A portion of the consensus STP of human primary naive CD4 T cells, downstream from CD3, CD28, and LFA-1 activation. Arcs are used to illustrate connections between signaling molecules. In some cases, the connections may be indirect and may involve specific phosphorylation sites of the signaling molecules. MAPKKK appears twice because MEK4/7 and MEK3/6 each have a MAPKKK that is its activator. This figure is based on a figure in Ref. 14; see that paper for more details.

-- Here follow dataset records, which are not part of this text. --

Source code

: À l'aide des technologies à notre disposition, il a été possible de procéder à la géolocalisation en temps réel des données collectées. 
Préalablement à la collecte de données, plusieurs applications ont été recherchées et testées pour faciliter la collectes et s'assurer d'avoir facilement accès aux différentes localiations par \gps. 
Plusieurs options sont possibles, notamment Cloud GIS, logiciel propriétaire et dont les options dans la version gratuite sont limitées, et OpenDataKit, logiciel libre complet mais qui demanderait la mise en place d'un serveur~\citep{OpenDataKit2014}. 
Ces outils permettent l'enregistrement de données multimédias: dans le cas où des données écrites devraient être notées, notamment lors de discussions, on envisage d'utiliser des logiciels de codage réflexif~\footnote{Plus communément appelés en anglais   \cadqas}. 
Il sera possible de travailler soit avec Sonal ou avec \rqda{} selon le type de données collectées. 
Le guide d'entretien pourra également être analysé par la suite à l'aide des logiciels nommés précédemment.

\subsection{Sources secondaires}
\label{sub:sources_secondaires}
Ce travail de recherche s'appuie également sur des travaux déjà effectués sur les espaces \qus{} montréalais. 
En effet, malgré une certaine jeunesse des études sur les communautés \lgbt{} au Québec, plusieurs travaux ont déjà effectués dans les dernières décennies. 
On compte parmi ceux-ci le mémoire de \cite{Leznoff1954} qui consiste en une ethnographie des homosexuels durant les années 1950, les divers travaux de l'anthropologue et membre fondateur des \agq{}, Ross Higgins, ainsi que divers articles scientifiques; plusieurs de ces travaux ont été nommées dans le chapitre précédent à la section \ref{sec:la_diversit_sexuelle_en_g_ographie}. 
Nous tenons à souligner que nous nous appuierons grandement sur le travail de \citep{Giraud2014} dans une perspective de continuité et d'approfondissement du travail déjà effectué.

If we represent the phosphorylation level of each protein in an STP by a random variable and draw an arc from X to Y if there is an edge from protein X to protein Y in the STP, then we are modeling the STP as a BN. For this BN to represent the joint probability distribution of the random variables, the Markov condition must be satisfied. Woolf et al.²² argue that the steady-state concentrations should satisfy this condition. For example, in Figure 3 the phosphorylation activity of MEK1/2 should be dependent on the phosphorylation activity of PKA because high PKA activity implies high RAF activity, which in turn implies high MEK1/2 activity. However, once we know the activity of RAF, the implication link is broken, which is what the Markov condition entails. Sachs et al.¹⁴ performed a proof of principle study concerning this conjecture, and confirmed this. A number of other papers^15,23,24 successfully modeled STPs as BNs using phosphorylation activity.

As discussed in the Introduction, gene expression level seems to be at most loosely correlated with activity. So, if there are causal relationships among the expression levels of genes coding for proteins on an STP, the BN representing these relationships may not represent the biological flow of an STP. This means it would be difficult to learn STPs from the gene expression levels. However, if our goal is to investigate how variables concerning known STPs are modified in tumors, not to learn the structure of unknown STPs, then the causal structure of the gene expression levels in tumors can provide us with important information. As also mentioned in the Introduction, it is an open question as to whether there are even causal relationships among the expression levels of genes coding for proteins on an STP. This paper investigates this question.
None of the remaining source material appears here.